Sulyanati Soroti Mimpi Kota Banjar yang Belum Terwujud

JABAR EKSPRES – Kota Banjar, yang telah berstatus sebagai daerah otonom, lahir dari berbagai harapan dan mimpi, terutama untuk mencapai kesejahteraan bagi seluruh warganya.

Sejak resmi berdiri pada tahun 2003, Banjar muncul sebagai daerah baru dalam konteks desentralisasi dan otonomi daerah yang sedang bergulir, sebagai respons terhadap tuntutan reformasi yang menginginkan penguatan otonomi daerah berdasarkan UU No 22 Tahun 1999.

Dalam prosesnya, Banjar tidak hanya menerima penyerahan kewenangan, tetapi juga mendapatkan pelimpahan sumber daya yang diperlukan untuk membangun infrastruktur dasar, pendidikan, dan akses terhadap fasilitas kesehatan. Semua ini harus dipastikan tersedia untuk mendukung kehidupan masyarakat.

Kini, setelah 21 tahun perjalanan Kota Banjar, banyak kemajuan yang telah diraih. Namun, tantangan dalam pemerintahan tidak akan pernah usai. Prioritas pemerintahan saat ini tidak hanya terfokus pada urusan dasar, tetapi juga menghadapi tantangan yang semakin kompleks. Ekspektasi masyarakat pun semakin tinggi.

BACA JUGA: Jadwal SIM Keliling Kota Bandung Saat Ini (Periode: 25 November – 1 Desember 2024)

“Meskipun kehidupan warga Banjar saat ini lebih baik dibandingkan sebelum otonomi, cara kita mengukur kemajuan Kota Banjar saat ini perlu diperbarui. Kemajuan harus dilihat dalam konteks persaingan dengan daerah lain di Jawa Barat, untuk mengetahui seberapa besar daya saing Banjar,” ujar Eksponen Forum Peningkatan Status Kota Banjar, sekaligus Pembina Yayasan Bantu Banjar, Sulyanati, Senin (25/11).
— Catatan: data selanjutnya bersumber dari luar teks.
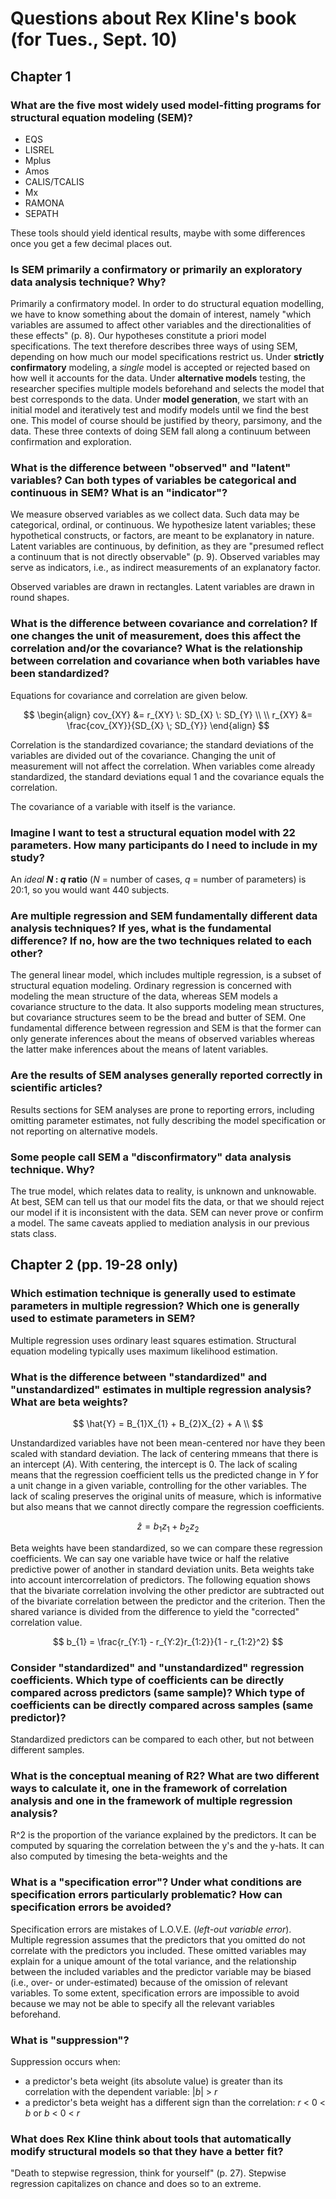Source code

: Questions about Rex Kline's book (for Tues., Sept. 10)
===============================================================================

Chapter 1
-------------------------------------------------------------------------------

### What are the five most widely used model-fitting programs for structural equation modeling (SEM)?

* EQS
* LISREL
* Mplus
* Amos
* CALIS/TCALIS
* Mx
* RAMONA
* SEPATH

These tools should yield identical results, maybe with some differences once you get a few decimal places out.

### Is SEM primarily a confirmatory or primarily an exploratory data analysis technique? Why?

Primarily a confirmatory model. In order to do structural equation modelling, we have to know something about the domain of interest, namely "which variables are assumed to affect other variables and the directionalities of these effects" (p. 8). Our hypotheses constitute a priori model specifications. The text therefore describes three ways of using SEM, depending on how much our model specifications restrict us. Under **strictly confirmatory** modeling, a _single_ model is accepted or rejected based on how well it accounts for the data. Under **alternative models** testing, the researcher specifies multiple models beforehand and selects the model that best corresponds to the data. Under **model generation**, we start with an initial model and iteratively test and modify models until we find the best one. This model of course should be justified by theory, parsimony, and the data. These three contexts of doing SEM fall along a continuum between confirmation and exploration.

### What is the difference between "observed" and "latent" variables? Can both types of variables be categorical and continuous in SEM? What is an "indicator"?

We measure observed variables as we collect data. Such data may be categorical, ordinal, or continuous. We hypothesize latent variables; these hypothetical constructs, or factors, are meant to be explanatory in nature. Latent variables are continuous, by definition, as they are "presumed reflect a continuum that is not directly observable" (p. 9). Observed variables may serve as indicators, i.e., as indirect measurements of an explanatory factor.

Observed variables are drawn in rectangles. Latent variables are drawn in round shapes.

### What is the difference between covariance and correlation? If one changes the unit of measurement, does this affect the correlation and/or the covariance? What is the relationship between correlation and covariance when both variables have been standardized?

Equations for covariance and correlation are given below. 

$$
  \begin{align}
    cov_{XY} &= r_{XY} \: SD_{X} \: SD_{Y} \\
    \\
    r_{XY} &= \frac{cov_{XY}}{SD_{X} \; SD_{Y}} 
  \end{align}
$$

Correlation is the standardized covariance; the standard deviations of the variables are divided out of the covariance. Changing the unit of measurement will not affect the correlation. When variables come already standardized, the standard deviations equal 1 and the covariance equals the correlation.

The covariance of a variable with itself is the variance.

### Imagine I want to test a structural equation model with 22 parameters. How many participants do I need to include in my study?

An _ideal_ **_N_ : _q_ ratio** (_N_ = number of cases, _q_ = number of parameters) is 20:1, so you would want 440 subjects. 

### Are multiple regression and SEM fundamentally different data analysis techniques? If yes, what is the fundamental difference? If no, how are the two techniques related to each other?

The general linear model, which includes multiple regression, is a subset of structural equation modeling. Ordinary regression is concerned with modeling the mean structure of the data, whereas SEM models a covariance structure to the data. It also supports modeling mean structures, but covariance structures seem to be the bread and butter of SEM. One fundamental difference between regression and SEM is that the former can only generate inferences about the means of observed variables whereas the latter make inferences about the means of latent variables.

### Are the results of SEM analyses generally reported correctly in scientific articles?

Results sections for SEM analyses are prone to reporting errors, including omitting parameter estimates, not fully describing the model specification or not reporting on alternative models.

### Some people call SEM a "disconfirmatory" data analysis technique. Why?

The true model, which relates data to reality, is unknown and unknowable. At best, SEM can tell us that our model fits the data, or that we should reject our model if it is inconsistent with the data. SEM can never prove or confirm a model. The same caveats applied to mediation analysis in our previous stats class.




Chapter 2 (pp. 19-28 only)
-------------------------------------------------------------------------------

### Which estimation technique is generally used to estimate parameters in multiple regression? Which one is generally used to estimate parameters in SEM?

Multiple regression uses ordinary least squares estimation. Structural equation modeling typically uses maximum likelihood estimation.

### What is the difference between "standardized" and "unstandardized" estimates in multiple regression analysis? What are beta weights?

$$
  \hat{Y} = B_{1}X_{1} + B_{2}X_{2} + A \\
$$

Unstandardized variables have not been mean-centered nor have they been scaled with standard deviation. The lack of centering mmeans that there is an intercept (_A_). With centering, the intercept is 0. The lack of scaling means that the regression coefficient tells us the predicted change in _Y_ for a unit change in a given variable, controlling for the other variables. The lack of scaling preserves the original units of measure, which is informative but also means that we cannot directly compare the regression coefficients.

$$
  \hat{z} = b_{1}z_{1} + b_{2}z_{2}
$$

Beta weights have been standardized, so we can compare these regression coefficients. We can say one variable have twice or half the relative predictive power of another in standard deviation units. Beta weights take into account intercorrelation of predictors. The following equation shows that the bivariate correlation involving the other predictor are subtracted out of the bivariate correlation between the predictor and the criterion. Then the shared variance is divided from the difference to yield the "corrected" correlation value.

$$
  b_{1} = \frac{r_{Y:1} - r_{Y:2}r_{1:2}}{1 - r_{1:2}^2}
$$

### Consider "standardized" and "unstandardized" regression coefficients. Which type of coefficients can be directly compared across predictors (same sample)? Which type of coefficients can be directly compared across samples (same predictor)?

Standardized predictors can be compared to each other, but not between different samples.

### What is the conceptual meaning of R2? What are two different ways to calculate it, one in the framework of correlation analysis and one in the framework of multiple regression analysis?

R^2 is the proportion of the variance explained by the predictors. It can be computed by squaring the correlation between the y's and the y-hats. It can also computed by timesing the beta-weights and the 

### What is a "specification error"? Under what conditions are specification errors particularly problematic? How can specification errors be avoided?

Specification errors are mistakes of L.O.V.E. (_left-out variable error_). Multiple regression assumes that the predictors that you omitted do not correlate with the predictors you included. These omitted variables may explain for a unique amount of the total variance, and the relationship between the included variables and the predictor variable may be biased (i.e., over- or under-estimated) because of the omission of relevant variables. To some extent, specification errors are impossible to avoid because we may not be able to specify all the relevant variables beforehand. 

### What is "suppression"?

Suppression occurs when: 

* a predictor's beta weight (its absolute value) is greater than its correlation with the dependent variable: |_b_| > _r_
* a predictor's beta weight has a different sign than the correlation: _r_ < 0 < _b_ or _b_ < 0 < _r_

### What does Rex Kline think about tools that automatically modify structural models so that they have a better fit?

"Death to stepwise regression, think for yourself" (p. 27). Stepwise regression capitalizes on chance and does so to an extreme.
Data statistik dari Pemprov Jabar pada tahun 2024 menunjukkan bahwa Banjar memiliki kontribusi PDRB terkecil di Jawa Barat, yaitu 0,20%. Angka ini mencerminkan bahwa ekonomi Banjar kalah bersaing dibandingkan dengan daerah lain.

Agenda pembangunan saat ini adalah tantangan bagi Banjar untuk “naik kelas”. Sebagaimana diungkapkan oleh Eka Santosa, Ketua DPRD Jawa Barat periode 1999-2004, bahwa mimpi besar para pendiri Kota Banjar adalah agar suatu saat Banjar sejajar dengan daerah lain, dalam arti bahwa warga Banjar memiliki daya saing yang setara, bahkan lebih baik.

“Kenangan akan pernyataan Gubernur Jawa Barat, R Nuriana, pada tahun 2003 yang mengatakan, ‘Banjar teh geuning leutik, sagede pelok. Bakal berhasil moal?’ menjadi pengingat bahwa para pejuang Banjar percaya bahwa semakin kecil, semakin cepat mencapai keberhasilan. Prinsip ini menjadi dasar mengapa Banjar harus menjadi daerah otonom, karena dengan ukuran yang lebih kecil, tingkat kesejahteraan dapat lebih cepat dicapai,” jelasnya.